Gilles Vollant info at winimage.com
Wed Aug 27 12:59:30 EDT 2003


<<
AFAIK, PKWARE has not published deflate64, nor has it said anything about
the right to reverse engineer and re-implement it. Is it public domain or
not? I thought it doesn't hurt to check.>>
Yes, it is a good idea checking.

Three points (but this is not an answer to the questions)
- pkware describe Deflate 64 in their doc, so pehaps this can mean they
include it in open format. The problem is that their description is very
poor, and don't contain information needed for write compatible inflate
code.
- The legal problem is the same for unzip 5.5x
- and, do you remember the PKWare problem with ARC 15 year ago ?
PKWare made a ARC compatible software (PKARC). ARC was not open format. The
ARC maker company win a trial againt PKWare. So PKWare made a new format,
Zip, and decided publish full specification in a public file appnotes.txt.
After Infozip started working with this appnotes.txt

ZIP/Deflate live by replacing no-open format and compression scheme (ARC
first, and PNG is replacing GIF/LZW)

Unfortunatelly, Phil Katz had died. And the quality of new specification in
appnotes is not good. I've read the new encryption documentation is not
complete...

I'm angry againt PKWare who broke the open zipfile spirit. And it seem noone
has real contact at PKWare to ask them modify appnotes (they never
answer...).

ZIPformat is a very major format in the PC/Windows world. Breaking his
compatibility is bad...

-----Message d'origine-----
De : Zlib-devel-bounces at zlib.net [mailto:Zlib-devel-bounces at zlib.net] De la
part de Cosmin Truta
Envoyé : mercredi 27 août 2003 18:05
À : Zlib-devel at zlib.net
Objet : Re: [Zlib-devel] Re: deflate 64


On Wed, 27 Aug 2003, Greg Roelofs wrote:



AFAIK, PKWARE has not published deflate64, nor has it said anything about
the right to reverse engineer and re-implement it. Is it public domain or
not?
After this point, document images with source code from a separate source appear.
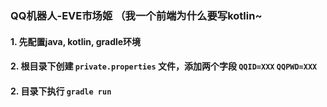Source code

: ### QQ机器人-EVE市场姬 （我一个前端为什么要写kotlin~

#### 1. 先配置java, kotlin, gradle环境

#### 2. 根目录下创建 `private.properties` 文件，添加两个字段 `QQID=XXX` `QQPWD=XXX`

#### 2. 目录下执行 `gradle run`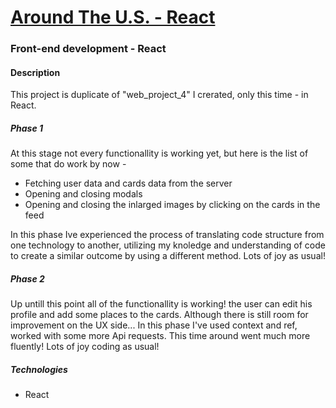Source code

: # [Around The U.S. - React](https://rivershertz.github.io/around-react/)
### Front-end development - React

#### Description
This project is duplicate of "web_project_4" I crerated, only this time - in React.
##### Phase 1
At this stage not every functionallity is working yet, but here is the list of some that do work by now -
* Fetching user data and cards data from the server
* Opening and closing modals
* Opening and closing the inlarged images by clicking on the cards in the feed

In this phase Ive experienced the process of translating code structure from one technology to another, utilizing my knoledge and understanding of code to create a similar outcome by using a different method.
Lots of joy as usual!

##### Phase 2
Up untill this point all of the functionallity is working! the user can edit his profile and add some places to the cards. Although there is still room for improvement on the UX side...
In this phase I've used context and ref, worked with some more Api requests.
This time around went much more fluently!
Lots of joy coding as usual!

##### Technologies
* React
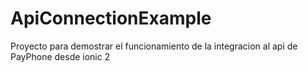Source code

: # ApiConnectionExample
Proyecto para demostrar el funcionamiento de la integracion al api de PayPhone desde ionic 2
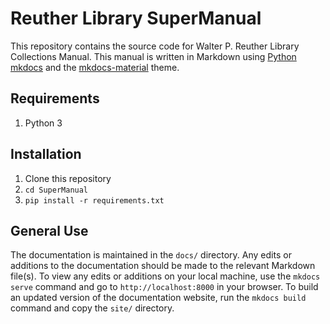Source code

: # Reuther Library SuperManual

This repository contains the source code for Walter P. Reuther Library Collections Manual. This manual is written in Markdown using [Python mkdocs](https://www.mkdocs.org) and the [mkdocs-material](https://squidfunk.github.io/mkdocs-material/) theme.

## Requirements
1. Python 3

## Installation 
1. Clone this repository
2. `cd SuperManual`
3. `pip install -r requirements.txt`

## General Use
The documentation is maintained in the `docs/` directory. Any edits or additions to the documentation should be made to the relevant Markdown file(s). To view any edits or additions on your local machine, use the `mkdocs serve` command and go to `http://localhost:8000` in your browser. To build an updated version of the documentation website, run the `mkdocs build` command and copy the `site/` directory.
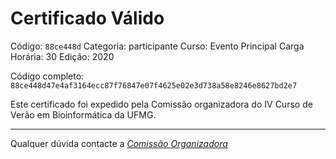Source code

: # Certificado Válido

Código: `88ce448d`
Categoria: participante
Curso: Evento Principal
Carga Horária: 30
Edição: 2020


Código completo: `88ce448d47e4af3164ecc87f76847e07f4625e02e3d738a58e8246e8627bd2e7`


Este certificado foi expedido pela Comissão organizadora do IV Curso de Verão em Bioinformática da UFMG.

----

Qualquer dúvida contacte a [_Comissão Organizadora_](<mailto:cursobioinfoufmg@gmail.com$subject=[Certificados]>)

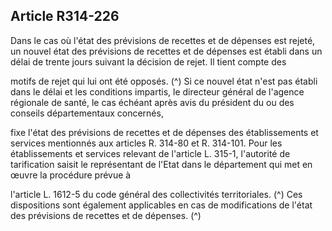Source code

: ## Article R314-226

Dans le cas où l'état des prévisions de recettes et de dépenses est rejeté, un nouvel état des prévisions de
recettes et de dépenses est établi dans un délai de trente jours suivant la décision de rejet. Il tient compte des

motifs de rejet qui lui ont été opposés. (^)
Si ce nouvel état n'est pas établi dans le délai et les conditions impartis, le directeur général de l'agence
régionale de santé, le cas échéant après avis du président du ou des conseils départementaux concernés,


fixe l'état des prévisions de recettes et de dépenses des établissements et services mentionnés aux articles
R. 314-80 et R. 314-101. Pour les établissements et services relevant de l'article L. 315-1, l'autorité de
tarification saisit le représentant de l'Etat dans le département qui met en œuvre la procédure prévue à

l'article L. 1612-5 du code général des collectivités territoriales. (^)
Ces dispositions sont également applicables en cas de modifications de l'état des prévisions de recettes et de
dépenses. (^)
I thought it doesn't hurt to check.


> FWIW, I'm perfectly fine with whatever Mark wants to do.  64 isn't a 
> major win for anything but marketing, and if only one application 
> really needs that support for compatibility reasons, then maybe the 
> best place to add the relevant routine is in the application itself.

Deflate64 is hurtful for it does more harm than good: it is a weak gain in
compression that diminishes the zip portability in return.

The fact is that deflate64 exists, and I am neither sustaining, nor opposing
its support in zlib. I just wanted to have the legal issues clarified.